1\rightarrow 0,4\rightarrow 0

Despite the tremendous progress achieved, the fundamental mechanisms of word-level textual attacks, as well as the intrinsic properties of the AEs crafted by them, are not yet fully explored. Considering that textual attacks and defenses are generally oriented to security-sensitive domains such as spam filtering [21] and toxic comment detection [22], a clear understanding of textual attacks is important. It will elucidate the vulnerability of the DNN-based applications and contribute to enhancing their robustness.

This work seeks to understand word-level textual attacks from a novel perspective: $n$ -gram frequency. According to Zipf’s law [23], the frequency of words (1-gram) in a linguistic corpus is generally inversely proportional to their ranks. This means more common words appear exponentially more often than rarer ones, a pattern also holds true for $n$ -grams [24]. While humans can easily navigate this frequency distribution disparity, DNNs struggle, which may lead to issues such as gender bias [25] and semantic blending [26]. We hypothesize that the highly uneven distribution of $n$ -grams may induce instability in models, particularly for sequences that occur less frequently, thus making them vulnerable to adversarial attacks.

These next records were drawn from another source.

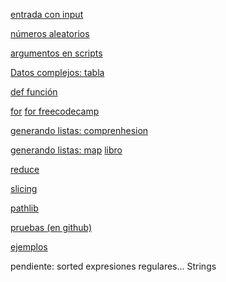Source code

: 
[entrada con input](./input.md)

[números aleatorios](./ramdom.md)

[argumentos en scripts](./args.md)

[Datos complejos: tabla](./tablaTiposDatos.md)

[def función](./funciones.md)

[for](./for.md) [for freecodecamp](https://www.freecodecamp.org/espanol/news/bucles-for-en-python/)

[generando listas: comprenhesion](./generaListas.md)

[generando listas: map](./map.md) [libro](https://ellibrodepython.com/programacion-funcional-python#map-en-python)

[reduce](./reduce.md)

[slicing](./slicing.md)

[pathlib](./pathlib/pathIndex.md)

[pruebas (en github)](https://github.com/miGUITel/webGeneral/tree/main/prog/python/pruebas)

[ejemplos](./ejemplos.md)

pendiente:
sorted
expresiones regulares...
Strings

To test this hypothesis, we thoroughly analyzed AEs generated by six different attack methods, targeting three DNN architectures across two dataset. The results reveal a consistent pattern across all attacks: a strong tendency toward generating examples characterized by a descending $n$ -gram frequency, i.e., AEs contain less commonly occurring $n$ -gram sequences than original ones. Figure 1 showcases instances where AEs demonstrate decrease in $n$ -gram frequency. Moreover, this tendency is most pronounced when $n$ equals 2, broadening the earlier focus in this field that only considered the frequency of single words [27]. Extra experiments also reveal that DNNs have difficulty processing $n$ -FD examples.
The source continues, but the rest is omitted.